Recorded information =
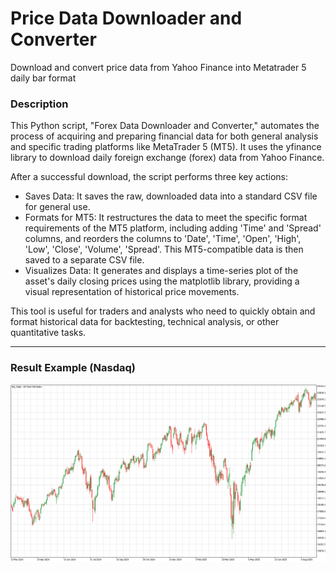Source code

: # Price Data Downloader and Converter
Download and convert price data from Yahoo Finance into Metatrader 5 daily bar format

### Description
This Python script, "Forex Data Downloader and Converter," automates the process of acquiring and preparing financial data for both general analysis and specific trading platforms like MetaTrader 5 (MT5). It uses the yfinance library to download daily foreign exchange (forex) data from Yahoo Finance.

After a successful download, the script performs three key actions:
* Saves Data: It saves the raw, downloaded data into a standard CSV file for general use.
* Formats for MT5: It restructures the data to meet the specific format requirements of the MT5 platform, including adding 'Time' and 'Spread' columns, and reorders the columns to 'Date', 'Time', 'Open', 'High', 'Low', 'Close', 'Volume', 'Spread'. This MT5-compatible data is then saved to a separate CSV file.
* Visualizes Data: It generates and displays a time-series plot of the asset's daily closing prices using the matplotlib library, providing a visual representation of historical price movements.

This tool is useful for traders and analysts who need to quickly obtain and format historical data for backtesting, technical analysis, or other quantitative tasks.

---

### Result Example (Nasdaq)
![](./NQDaily.png)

Problem to work on =
Locate the word "historical" in the records and collect each line it appears in.

Answer box =
* Visualizes Data: It generates and displays a time-series plot of the asset's daily closing prices using the matplotlib library, providing a visual representation of historical price movements.
This tool is useful for traders and analysts who need to quickly obtain and format historical data for backtesting, technical analysis, or other quantitative tasks.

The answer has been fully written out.